Some reflections on what we learned during the first 2 years of building PowerPool/PowerAgent.

Recently, we created a condensed version of what we have accomplished in the last two years at PowerPool: https://powerpool.finance/story/

We analyzed the PowerPool journey and summarized what we have learned so far. The results of our observations were the rationale for our near-term protocol strategy focusing on the deployment of v2 of the PowerAgent automation network on different chains and building automated products on top of it.

How it all started

PowerPool was launched as a meta-governance protocol. After the community-driven update, PowerPool was focused on solving one challenge in particular: enabling efficient decentralized diversified DeFi indices/token baskets available to all.

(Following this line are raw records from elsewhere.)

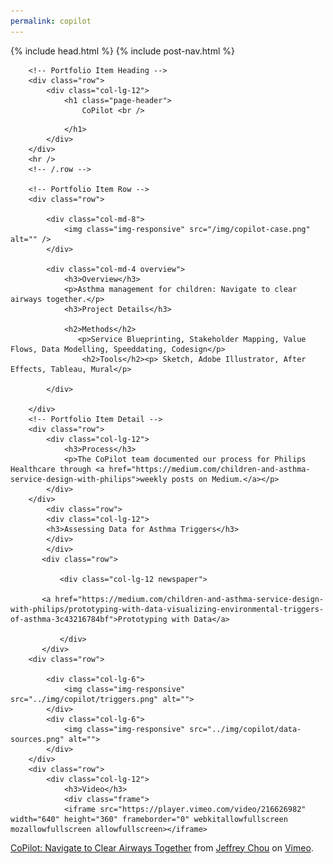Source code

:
 ```yaml
--- 
permalink: copilot 
--- 
```

{% include head.html %}
{% include post-nav.html %}


<div class="container post">

        <!-- Portfolio Item Heading -->
        <div class="row">
            <div class="col-lg-12">
                <h1 class="page-header">
                    CoPilot <br />
<!--                    <small>Research and wireframes toward an intuitive podcast show search UI</small>-->

                </h1>
            </div>
        </div>
        <hr />
        <!-- /.row -->

        <!-- Portfolio Item Row -->
        <div class="row">

            <div class="col-md-8">
                <img class="img-responsive" src="/img/copilot-case.png" alt="" />
            </div>

            <div class="col-md-4 overview">
                <h3>Overview</h3>
                <p>Asthma management for children: Navigate to clear airways together.</p>
                <h3>Project Details</h3>

                <h2>Methods</h2> 
                   <p>Service Blueprinting, Stakeholder Mapping, Value Flows, Data Modelling, Speeddating, Codesign</p>
                    <h2>Tools</h2><p> Sketch, Adobe Illustrator, After Effects, Tableau, Mural</p>

            </div>

        </div>
        <!-- Portfolio Item Detail -->
        <div class="row">
            <div class="col-lg-12">
                <h3>Process</h3>
                <p>The CoPilot team documented our process for Philips Healthcare through <a href="https://medium.com/children-and-asthma-service-design-with-philips">weekly posts on Medium.</a></p>
            </div>
        </div>
            <div class="row">
            <div class="col-lg-12">
            <h3>Assessing Data for Asthma Triggers</h3>
            </div>
            </div>
           <div class="row">
               
               <div class="col-lg-12 newspaper">
                   
           <a href="https://medium.com/children-and-asthma-service-design-with-philips/prototyping-with-data-visualizing-environmental-triggers-of-asthma-3c43216784bf">Prototyping with Data</a>
                   
               </div>
           </div>
        <div class="row">
        
            <div class="col-lg-6">
                <img class="img-responsive"  src="../img/copilot/triggers.png" alt="">
            </div>
            <div class="col-lg-6">
                <img class="img-responsive" src="../img/copilot/data-sources.png" alt="">
            </div>
        </div>
        <div class="row">
            <div class="col-lg-12">
                <h3>Video</h3>
                <div class="frame">
                <iframe src="https://player.vimeo.com/video/216626982" width="640" height="360" frameborder="0" webkitallowfullscreen mozallowfullscreen allowfullscreen></iframe>
<p><a href="https://vimeo.com/216626982">CoPilot: Navigate to Clear Airways Together</a> from <a href="https://vimeo.com/user60954340">Jeffrey Chou</a> on <a href="https://vimeo.com">Vimeo</a>.</p>
            </div>
            </div>
        </div>
</div>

Early PowerPool innovations included:

  • pooled meta-governance (Aug 2020)
  • staking tokens from an AMM in a third-party contract for yield (Dec 2020, released early 2021)
  • decentralized autonomous automation network solution & infrastructure (early 2021)

Our reflections on index markets after active participation in them for 1.5 years

Too early?
We believe it is still too early for most Defi investors to favor diversified baskets/indices. To date, all existing Defi baskets/indices hold a very small percentage of their underlying assets’ circulating supply. Even at the peak of the last bull market, TVL in multi-token indices/baskets was less than 1% of total Defi tokens.

No tier-1 CEXs listed diversified multi-token basket/index tokens. There are relatively rare examples of tier-2/tier-3 CEX listings, but they all have poor liquidity. As a result, investors buying basket-tokens on DEXes or minting them themselves turned out to be the best way to acquire basket/index tokens; unfortunately this method eliminates a lot of newcomer investors which emphasizes the idea that it is too early. Major CEXes aren’t interested in offering such products to their users.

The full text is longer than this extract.